Exercise aim
Scan the entries below. Report each line where the string "grab" occurs.

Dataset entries
════
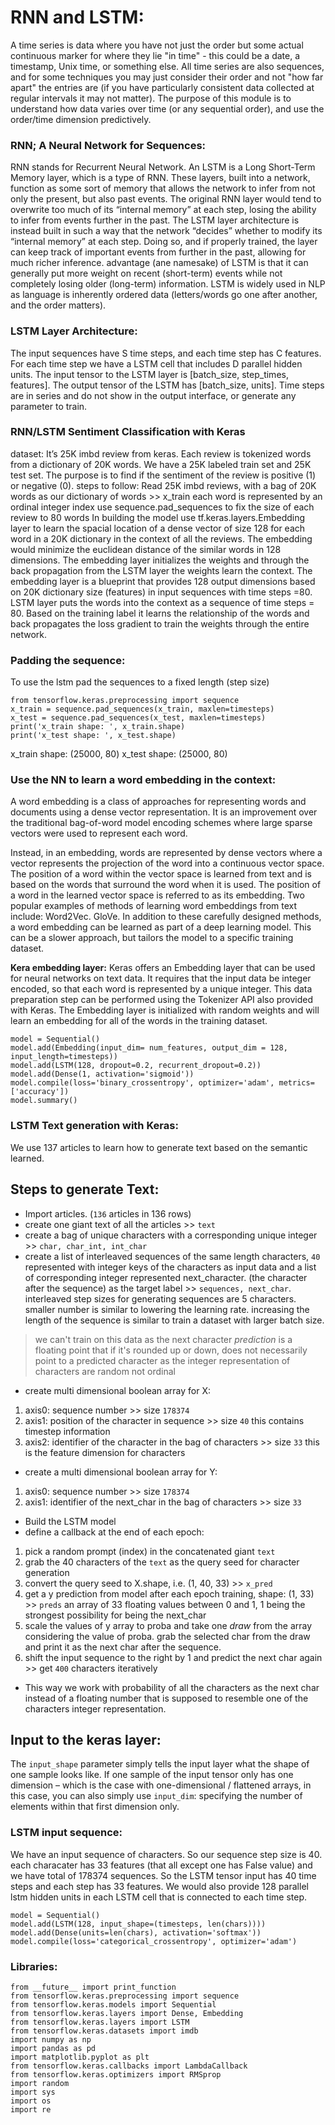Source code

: # RNN and LSTM:
A time series is data where you have not just the order but some actual continuous marker for where they lie "in time" - this could be a date, a timestamp, Unix time, or something else. All time series are also sequences, and for some techniques you may just consider their order and not "how far apart" the entries are (if you have particularly consistent data collected at regular intervals it may not matter). The purpose of this module is to understand how data varies over time (or any sequential order), and use the order/time dimension predictively.
### RNN; A Neural Network for Sequences:
RNN stands for Recurrent Neural Network. An LSTM is a Long Short-Term Memory layer, which is a type of RNN. These layers, built into a network, function as some sort of memory that allows the network to infer from not only the present, but also past events. The original RNN layer would tend to overwrite too much of its “internal memory” at each step, losing the ability to infer from events further in the past. The LSTM layer architecture is instead built in such a way that the network “decides” whether to modify its “internal memory” at each step. Doing so, and if properly trained, the layer can keep track of important events from further in the past, allowing for much richer inference. advantage (ane namesake) of LSTM is that it can generally put more weight on recent (short-term) events while not completely losing older (long-term) information. LSTM is widely used in NLP as  language is inherently ordered data (letters/words go one after another, and the order matters).
### LSTM Layer Architecture:
The input sequences have S time steps, and each time step has C features. For each time step we have a LSTM cell that includes D parallel hidden units. The input tensor to the LSTM layer is [batch_size, step_times, features]. The output tensor of the LSTM has [batch_size, units]. Time steps are in series and do not show in the output interface, or generate any parameter to train.
### RNN/LSTM Sentiment Classification with Keras
dataset: It’s 25K imbd review from keras. Each review is tokenized words from a dictionary of 20K words. We have a 25K labeled train set and 25K test set. The purpose is to find if the sentiment of the review is positive (1) or negative (0).
steps to follow:
Read 25K imbd reviews, with a bag of 20K words as our dictionary of words >> x_train
each word is represented by an ordinal integer index
use sequence.pad_sequences to fix the size of each review to 80 words
In building the model use tf.keras.layers.Embedding layer to learn the spacial location of a dense vector of size 128 for each word in a 20K dictionary in the context of all the reviews. The embedding would minimize the euclidean distance of the similar words in 128 dimensions. The embedding layer initializes the weights and through the back propagation from the LSTM layer the weights learn the context. The embedding layer is a blueprint that provides 128 output dimensions based on 20K dictionary size (features) in input sequences with time steps =80.
LSTM layer puts the words into the context as a sequence of time steps = 80. Based on the training label it learns the relationship of the words and back propagates the loss gradient to train the weights through the entire network.
### Padding the sequence:
To use the lstm pad the sequences to a fixed length (step size)
```
from tensorflow.keras.preprocessing import sequence
x_train = sequence.pad_sequences(x_train, maxlen=timesteps)
x_test = sequence.pad_sequences(x_test, maxlen=timesteps)
print('x_train shape: ', x_train.shape)
print('x_test shape: ', x_test.shape)
```
x_train shape:  (25000, 80)
x_test shape:  (25000, 80)

### Use the NN to learn a word embedding in the context:
A word embedding is a class of approaches for representing words and documents using a dense vector representation. It is an improvement over the traditional bag-of-word model encoding schemes where large sparse vectors were used to represent each word. 

Instead, in an embedding, words are represented by dense vectors where a vector represents the projection of the word into a continuous vector space. The position of a word within the vector space is learned from text and is based on the words that surround the word when it is used. The position of a word in the learned vector space is referred to as its embedding. Two popular examples of methods of learning word embeddings from text include: Word2Vec. GloVe. In addition to these carefully designed methods, a word embedding can be learned as part of a deep learning model. This can be a slower approach, but tailors the model to a specific training dataset.

**Kera embedding layer:** Keras offers an Embedding layer that can be used for neural networks on text data. It requires that the input data be integer encoded, so that each word is represented by a unique integer. This data preparation step can be performed using the Tokenizer API also provided with Keras. The Embedding layer is initialized with random weights and will learn an embedding for all of the words in the training dataset.
```
model = Sequential()
model.add(Embedding(input_dim= num_features, output_dim = 128, input_length=timesteps))
model.add(LSTM(128, dropout=0.2, recurrent_dropout=0.2))
model.add(Dense(1, activation='sigmoid'))
model.compile(loss='binary_crossentropy', optimizer='adam', metrics=['accuracy'])
model.summary()
```
### LSTM Text generation with Keras:
We use 137 articles to learn how to generate text based on the semantic learned.
## Steps to generate Text:
* Import articles. (`136` articles in 136 rows)
* create one giant text of all the articles >> `text`
* create a bag of unique characters with a corresponding unique integer >> `char, char_int, int_char`
* create a list of interleaved sequences of the same length characters, `40` represented with integer keys of the characters as input data and a list of corresponding integer represented next_character. (the character after the sequence) as the target label >> `sequences, next_char`.
interleaved step sizes for generating sequences are 5 characters. smaller number is similar to lowering the learning rate. increasing the length of the sequence is similar to train a dataset with larger batch size.
> we can't train on this data as the next character *prediction* is a floating point that if it's rounded up or down, does not necessarily point to a predicted character as the integer representation of characters are random not ordinal
* create multi dimensional boolean array for X: 
1. axis0: sequence number >> size `178374`
2. axis1: position of the character in sequence >> size `40` this contains timestep information
3. axis2: identifier of the character in the bag of characters >> size `33` this is the feature dimension for characters
* create a multi dimensional boolean array for Y:
1. axis0: sequence number >> size `178374`
2. axis1: identifier of the next_char in the bag of characters >> size `33`
* Build the LSTM model
* define a callback at the end of each epoch:
1. pick a random prompt (index) in the concatenated giant `text`
2. grab the 40 characters of the `text` as the query seed for character generation
3. convert the query seed to X.shape, i.e. (1, 40, 33) >> `x_pred`
4. get a y prediction from model after each epoch training, shape: (1, 33) >> `preds` an array of 33 floating values between 0 and 1, 1 being the strongest possibility for being the next_char
5. scale the values of y array to proba and take one *draw* from the array considering the value of proba. grab the selected char from the draw and print it as the next char after the sequence.
6. shift the input sequence to the right by 1 and predict the next char again >> get `400` characters iteratively
* This way we work with probability of all the characters as the next char instead of a floating number that is supposed to resemble one of the characters integer representation.

## Input to the keras layer:

The `input_shape` parameter simply tells the input layer what the shape of one sample looks like.
If one sample of the input tensor only has one dimension – which is the case with one-dimensional / flattened arrays, in this case, you can also simply use `input_dim`: specifying the number of elements within that first dimension only.
### LSTM input sequence:
We have an input sequence of characters. So our sequence step size is 40. each characater has 33 features (that all except one has False value) and we have total of 178374 sequences. So the LSTM tensor input has 40 time steps and each step has 33 features. We would also provide 128 parallel lstm hidden units in each LSTM cell that is connected to each time step.
```
model = Sequential()
model.add(LSTM(128, input_shape=(timesteps, len(chars))))
model.add(Dense(units=len(chars), activation='softmax'))
model.compile(loss='categorical_crossentropy', optimizer='adam')
```
### Libraries:
```
from __future__ import print_function
from tensorflow.keras.preprocessing import sequence
from tensorflow.keras.models import Sequential
from tensorflow.keras.layers import Dense, Embedding
from tensorflow.keras.layers import LSTM
from tensorflow.keras.datasets import imdb
import numpy as np
import pandas as pd
import matplotlib.pyplot as plt
from tensorflow.keras.callbacks import LambdaCallback
from tensorflow.keras.optimizers import RMSprop
import random
import sys
import os
import re
```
════
Response box
2. grab the 40 characters of the `text` as the query seed for character generation
5. scale the values of y array to proba and take one *draw* from the array considering the value of proba. grab the selected char from the draw and print it as the next char after the sequence.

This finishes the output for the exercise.